There are two sides to all our natures, and often life is a struggle as to which one prevails. In the Christian life two forces between flesh and the Spirit compete. In the flesh, what we are by nature and fallen condition, but when under the influence of the Holy Spirit, we become the kind of person of which Jesus would approve. In the flesh, what we are by birth; and in the Spirit when we are born anew.

This is where baptism needs to be understood sensibly and theologically. In the baptism service in some denominations it is declared ‘that this child has been born anew (or again)’. It is both nonsensical and irresponsible to say a new born child, or a child of most ages, knows what being born again means in the spiritual sense. Before a person can claim to be born again, there has to be repentance from sin, and a confession of faith.

Christians will often face an internal struggle intensely as their own nature dearly wishes to follow a course of life which their spiritual conscience tells them is wrong, and the Holy Spirit will not let them feel comfortable with it. He will convict us by reminding us why Jesus died on the Cross.

The Church is often reluctant to speak frankly on parts of the Bible as many within, both lay and clergy do not subscribe fully to what is written, and often fall down on more than one sin.
It is still a fact that most of us who attend Church strive to live in the way we are called to do so, and to a great degree succeed. When we do fall we know Christ is waiting to pick us up, having given His life on the Cross to put us right with God.
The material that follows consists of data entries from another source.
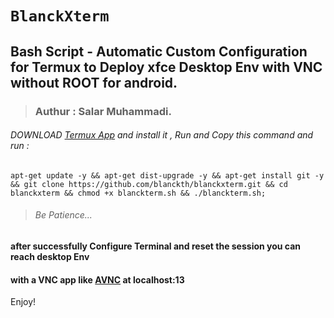 # `BlanckXterm`
## Bash Script - Automatic Custom Configuration for Termux to Deploy xfce Desktop Env with VNC without ROOT for android.
> ### Authur : **Salar Muhammadi**.
###### DOWNLOAD [Termux App](https://f-droid.org/en/packages/com.termux/) and install it , Run and Copy this command and run :
```
apt-get update -y && apt-get dist-upgrade -y && apt-get install git -y && git clone https://github.com/blanckth/blanckxterm.git && cd blanckxterm && chmod +x blanckterm.sh && ./blanckterm.sh;
```
> ###### Be Patience...
#### after successfully Configure Terminal and reset the session you can reach desktop Env 
#### with a VNC app like [AVNC](https://f-droid.org/en/packages/com.gaurav.avnc/) at localhost:13
Enjoy!

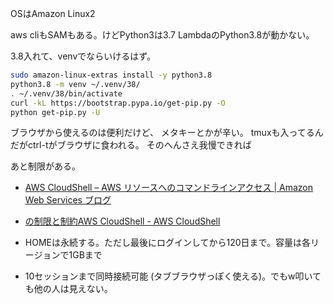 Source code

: OSはAmazon Linux2

aws cliもSAMもある。けどPython3は3.7
LambdaのPython3.8が動かない。

3.8入れて、venvでならいけるはず。
```sh
sudo amazon-linux-extras install -y python3.8
python3.8 -m venv ~/.venv/38/
. ~/.venv/38/bin/activate
curl -kL https://bootstrap.pypa.io/get-pip.py -O
python get-pip.py -U
```


ブラウザから使えるのは便利だけど、
メタキーとかが辛い。
tmuxも入ってるんだがctrl-tがブラウザに食われる。
そのへんさえ我慢できれば

あと制限がある。

- [AWS CloudShell – AWS リソースへのコマンドラインアクセス | Amazon Web Services ブログ](https://aws.amazon.com/jp/blogs/news/aws-cloudshell-command-line-access-to-aws-resources/)
- [の制限と制約AWS CloudShell - AWS CloudShell](https://docs.aws.amazon.com/ja_jp/cloudshell/latest/userguide/limits.html#persistent-storage-limitations)

- HOMEは永続する。ただし最後にログインしてから120日まで。容量は各リージョンで1GBまで
- 10セッションまで同時接続可能 (タブブラウザっぽく使える)。でもw叩いても他の人は見えない。
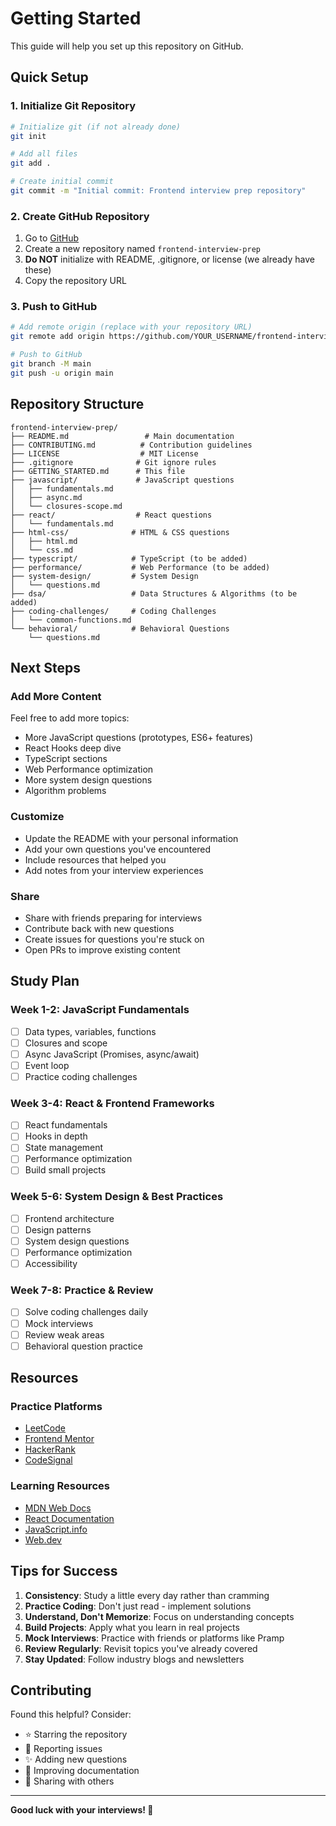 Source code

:# Getting Started

This guide will help you set up this repository on GitHub.

## Quick Setup

### 1. Initialize Git Repository

```bash
# Initialize git (if not already done)
git init

# Add all files
git add .

# Create initial commit
git commit -m "Initial commit: Frontend interview prep repository"
```

### 2. Create GitHub Repository

1. Go to [GitHub](https://github.com/new)
2. Create a new repository named `frontend-interview-prep`
3. **Do NOT** initialize with README, .gitignore, or license (we already have these)
4. Copy the repository URL

### 3. Push to GitHub

```bash
# Add remote origin (replace with your repository URL)
git remote add origin https://github.com/YOUR_USERNAME/frontend-interview-prep.git

# Push to GitHub
git branch -M main
git push -u origin main
```

## Repository Structure

```
frontend-interview-prep/
├── README.md                 # Main documentation
├── CONTRIBUTING.md          # Contribution guidelines
├── LICENSE                  # MIT License
├── .gitignore              # Git ignore rules
├── GETTING_STARTED.md      # This file
├── javascript/             # JavaScript questions
│   ├── fundamentals.md
│   ├── async.md
│   └── closures-scope.md
├── react/                  # React questions
│   └── fundamentals.md
├── html-css/              # HTML & CSS questions
│   ├── html.md
│   └── css.md
├── typescript/            # TypeScript (to be added)
├── performance/           # Web Performance (to be added)
├── system-design/         # System Design
│   └── questions.md
├── dsa/                   # Data Structures & Algorithms (to be added)
├── coding-challenges/     # Coding Challenges
│   └── common-functions.md
└── behavioral/            # Behavioral Questions
    └── questions.md
```

## Next Steps

### Add More Content

Feel free to add more topics:
- More JavaScript questions (prototypes, ES6+ features)
- React Hooks deep dive
- TypeScript sections
- Web Performance optimization
- More system design questions
- Algorithm problems

### Customize

- Update the README with your personal information
- Add your own questions you've encountered
- Include resources that helped you
- Add notes from your interview experiences

### Share

- Share with friends preparing for interviews
- Contribute back with new questions
- Create issues for questions you're stuck on
- Open PRs to improve existing content

## Study Plan

### Week 1-2: JavaScript Fundamentals
- [ ] Data types, variables, functions
- [ ] Closures and scope
- [ ] Async JavaScript (Promises, async/await)
- [ ] Event loop
- [ ] Practice coding challenges

### Week 3-4: React & Frontend Frameworks
- [ ] React fundamentals
- [ ] Hooks in depth
- [ ] State management
- [ ] Performance optimization
- [ ] Build small projects

### Week 5-6: System Design & Best Practices
- [ ] Frontend architecture
- [ ] Design patterns
- [ ] System design questions
- [ ] Performance optimization
- [ ] Accessibility

### Week 7-8: Practice & Review
- [ ] Solve coding challenges daily
- [ ] Mock interviews
- [ ] Review weak areas
- [ ] Behavioral question practice

## Resources

### Practice Platforms
- [LeetCode](https://leetcode.com/)
- [Frontend Mentor](https://www.frontendmentor.io/)
- [HackerRank](https://www.hackerrank.com/)
- [CodeSignal](https://codesignal.com/)

### Learning Resources
- [MDN Web Docs](https://developer.mozilla.org/)
- [React Documentation](https://react.dev/)
- [JavaScript.info](https://javascript.info/)
- [Web.dev](https://web.dev/)

## Tips for Success

1. **Consistency**: Study a little every day rather than cramming
2. **Practice Coding**: Don't just read - implement solutions
3. **Understand, Don't Memorize**: Focus on understanding concepts
4. **Build Projects**: Apply what you learn in real projects
5. **Mock Interviews**: Practice with friends or platforms like Pramp
6. **Review Regularly**: Revisit topics you've already covered
7. **Stay Updated**: Follow industry blogs and newsletters

## Contributing

Found this helpful? Consider:
- ⭐ Starring the repository
- 🐛 Reporting issues
- ✨ Adding new questions
- 📝 Improving documentation
- 🔀 Sharing with others

---

**Good luck with your interviews! 🚀**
For all those people who mock and ridicule Christians and the Bible, a time of reality will one day come when they will wish they had taken our way of life.

The Bible states ‘heaven can be entered only through the narrow gate. The highway to hell is broad and its gate is wide enough for all the multitude who choose its easy way. But the Gateway to Life is small, and the road is narrow and only a few ever find it.

Make sure you choose the right road.